* _WHAT TO WORK ON_: Wherever a line in the data holds the word "ControlFlowTok", pull that line out.

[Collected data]
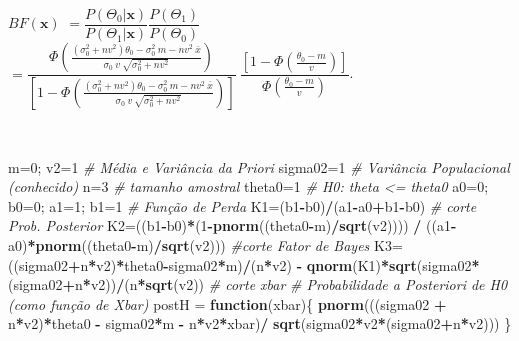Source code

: \documentclass[
]{book}
\newenvironment{Shaded}{\begin{snugshade}}{\end{snugshade}}
\newcommand{\CommentTok}[1]{\textcolor[rgb]{0.56,0.35,0.01}{\textit{#1}}}
\newcommand{\ControlFlowTok}[1]{\textcolor[rgb]{0.13,0.29,0.53}{\textbf{#1}}}
\newcommand{\DecValTok}[1]{\textcolor[rgb]{0.00,0.00,0.81}{#1}}
\newcommand{\KeywordTok}[1]{\textcolor[rgb]{0.13,0.29,0.53}{\textbf{#1}}}
\newcommand{\NormalTok}[1]{#1}
\newcommand{\OperatorTok}[1]{\textcolor[rgb]{0.81,0.36,0.00}{\textbf{#1}}}
\newcommand{\StringTok}[1]{\textcolor[rgb]{0.31,0.60,0.02}{#1}}
\begin{document}
\(BF(\boldsymbol x)\)
\(= \dfrac{P(\Theta_0|\boldsymbol x)}{P(\Theta_1|\boldsymbol x)} \dfrac{P(\Theta_1)}{P(\Theta_0)}\)
\(= \dfrac{\Phi\left(\frac{({\sigma}_0^2+nv^2)\theta_0-{\sigma}_0^2~m-nv^2~\bar x}{{\sigma}_0~v~\sqrt{{\sigma}_0^2+nv^2}}\right)}{\left[1-\Phi\left(\frac{({\sigma}_0^2+nv^2)\theta_0-{\sigma}_0^2~m-nv^2~\bar x}{{\sigma}_0~v~\sqrt{{\sigma}_0^2+nv^2}}\right)\right]} ~ \dfrac{\left[1-\Phi\left(\frac{\theta_0-m}{v}\right)\right]}{\Phi\left(\frac{\theta_0-m}{v}\right)}\).

\(~\)

\begin{Shaded}
\begin{Highlighting}[]
\NormalTok{m=}\DecValTok{0}\NormalTok{; v2=}\DecValTok{1} \CommentTok{# Média e Variância da Priori}
\NormalTok{sigma02=}\DecValTok{1} \CommentTok{# Variância Populacional (conhecido)}
\NormalTok{n=}\DecValTok{3} \CommentTok{# tamanho amostral}
\NormalTok{theta0=}\DecValTok{1} \CommentTok{# H0: theta <= theta0}
\NormalTok{a0=}\DecValTok{0}\NormalTok{; b0=}\DecValTok{0}\NormalTok{; a1=}\DecValTok{1}\NormalTok{; b1=}\DecValTok{1} \CommentTok{# Função de Perda}
\NormalTok{K1=(b1}\OperatorTok{-}\NormalTok{b0)}\OperatorTok{/}\NormalTok{(a1}\OperatorTok{-}\NormalTok{a0}\OperatorTok{+}\NormalTok{b1}\OperatorTok{-}\NormalTok{b0) }\CommentTok{# corte Prob. Posterior}
\NormalTok{K2=((b1}\OperatorTok{-}\NormalTok{b0)}\OperatorTok{*}\NormalTok{(}\DecValTok{1}\OperatorTok{-}\KeywordTok{pnorm}\NormalTok{((theta0}\OperatorTok{-}\NormalTok{m)}\OperatorTok{/}\KeywordTok{sqrt}\NormalTok{(v2)))) }\OperatorTok{/}\StringTok{ }\NormalTok{((a1}\OperatorTok{-}\NormalTok{a0)}\OperatorTok{*}\KeywordTok{pnorm}\NormalTok{((theta0}\OperatorTok{-}\NormalTok{m)}\OperatorTok{/}\KeywordTok{sqrt}\NormalTok{(v2))) }\CommentTok{#corte Fator de Bayes}
\NormalTok{K3=((sigma02}\OperatorTok{+}\NormalTok{n}\OperatorTok{*}\NormalTok{v2)}\OperatorTok{*}\NormalTok{theta0}\OperatorTok{-}\NormalTok{sigma02}\OperatorTok{*}\NormalTok{m)}\OperatorTok{/}\NormalTok{(n}\OperatorTok{*}\NormalTok{v2) }\OperatorTok{-}\StringTok{ }\KeywordTok{qnorm}\NormalTok{(K1)}\OperatorTok{*}\KeywordTok{sqrt}\NormalTok{(sigma02}\OperatorTok{*}\NormalTok{(sigma02}\OperatorTok{+}\NormalTok{n}\OperatorTok{*}\NormalTok{v2))}\OperatorTok{/}\NormalTok{(n}\OperatorTok{*}\KeywordTok{sqrt}\NormalTok{(v2)) }\CommentTok{# corte xbar}
\CommentTok{# Probabilidade a Posteriori de H0 (como função de Xbar)}
\NormalTok{postH =}\StringTok{ }\ControlFlowTok{function}\NormalTok{(xbar)\{}
  \KeywordTok{pnorm}\NormalTok{(((sigma02 }\OperatorTok{+}\StringTok{ }\NormalTok{n}\OperatorTok{*}\NormalTok{v2)}\OperatorTok{*}\NormalTok{theta0 }\OperatorTok{-}\StringTok{ }\NormalTok{sigma02}\OperatorTok{*}\NormalTok{m }\OperatorTok{-}\StringTok{ }\NormalTok{n}\OperatorTok{*}\NormalTok{v2}\OperatorTok{*}\NormalTok{xbar)}\OperatorTok{/}\StringTok{ }\KeywordTok{sqrt}\NormalTok{(sigma02}\OperatorTok{*}\NormalTok{v2}\OperatorTok{*}\NormalTok{(sigma02}\OperatorTok{+}\NormalTok{n}\OperatorTok{*}\NormalTok{v2))) \}}

\end{Highlighting}
\end{Shaded}
\end{document}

* _RESPONSE_:
\newcommand{\ControlFlowTok}[1]{\textcolor[rgb]{0.13,0.29,0.53}{\textbf{#1}}}
\NormalTok{postH =}\StringTok{ }\ControlFlowTok{function}\NormalTok{(xbar)\{}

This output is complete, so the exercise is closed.